● EXERCISE INSTRUCTIONS: Retype the entries, please, from their first line to the line containing "up at night?", exactly and only those lines, minus the pictures.
=-=-=
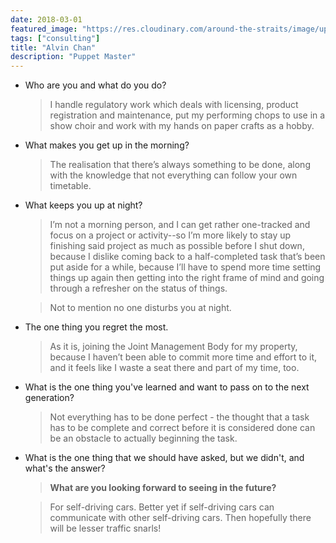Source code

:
 ```yaml
---
date: 2018-03-01
featured_image: "https://res.cloudinary.com/around-the-straits/image/upload/c_fill,g_face,h_600,w_800/v1520084723/WhatsApp_Image_2018-02-26_at_9.46.36_AM_qpgaou.jpg"
tags: ["consulting"]
title: "Alvin Chan"
description: "Puppet Master"
---
```

* Who are you and what do you do?

    >  I handle regulatory work which deals with licensing, product registration and maintenance, put my performing chops to use in a show choir and work with my hands on paper crafts as a hobby.

<!--more-->

* What makes you get up in the morning?

    > The realisation that there’s always something to be done, along with the knowledge that not everything can follow your own timetable.

* What keeps you up at night?

    > I’m not a morning person, and I can get rather one-tracked and focus on a project or activity--so I’m more likely to stay up finishing said project as much as possible before I shut down, because I dislike coming back to a half-completed task that’s been put aside for a while, because I’ll have to spend more time setting things up again then getting into the right frame of mind and going through a refresher on the status of things.

    > Not to mention no one disturbs you at night.

* The one thing you regret the most.

    > As it is, joining the Joint Management Body for my property, because I haven’t been able to commit more time and effort to it, and it feels like I waste a seat there and part of my time, too.

* What is the one thing you've learned and want to pass on to the next generation?

    > Not everything has to be done perfect - the thought that a task has to be complete and correct before it is considered done can be an obstacle to actually beginning the task.

* What is the one thing that we should have asked, but we didn't, and what's the answer?

    > **What are you looking forward to seeing in the future?**

    > For self-driving cars. Better yet if self-driving cars can communicate with other self-driving cars. Then hopefully there will be lesser traffic snarls!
=-=-=
● ANSWER:
Source code

:
 ```yaml
---
date: 2018-03-01
featured_image: "https://res.cloudinary.com/around-the-straits/image/upload/c_fill,g_face,h_600,w_800/v1520084723/WhatsApp_Image_2018-02-26_at_9.46.36_AM_qpgaou.jpg"
tags: ["consulting"]
title: "Alvin Chan"
description: "Puppet Master"
---
```

* Who are you and what do you do?

    >  I handle regulatory work which deals with licensing, product registration and maintenance, put my performing chops to use in a show choir and work with my hands on paper crafts as a hobby.

<!--more-->

* What makes you get up in the morning?

    > The realisation that there’s always something to be done, along with the knowledge that not everything can follow your own timetable.

* What keeps you up at night?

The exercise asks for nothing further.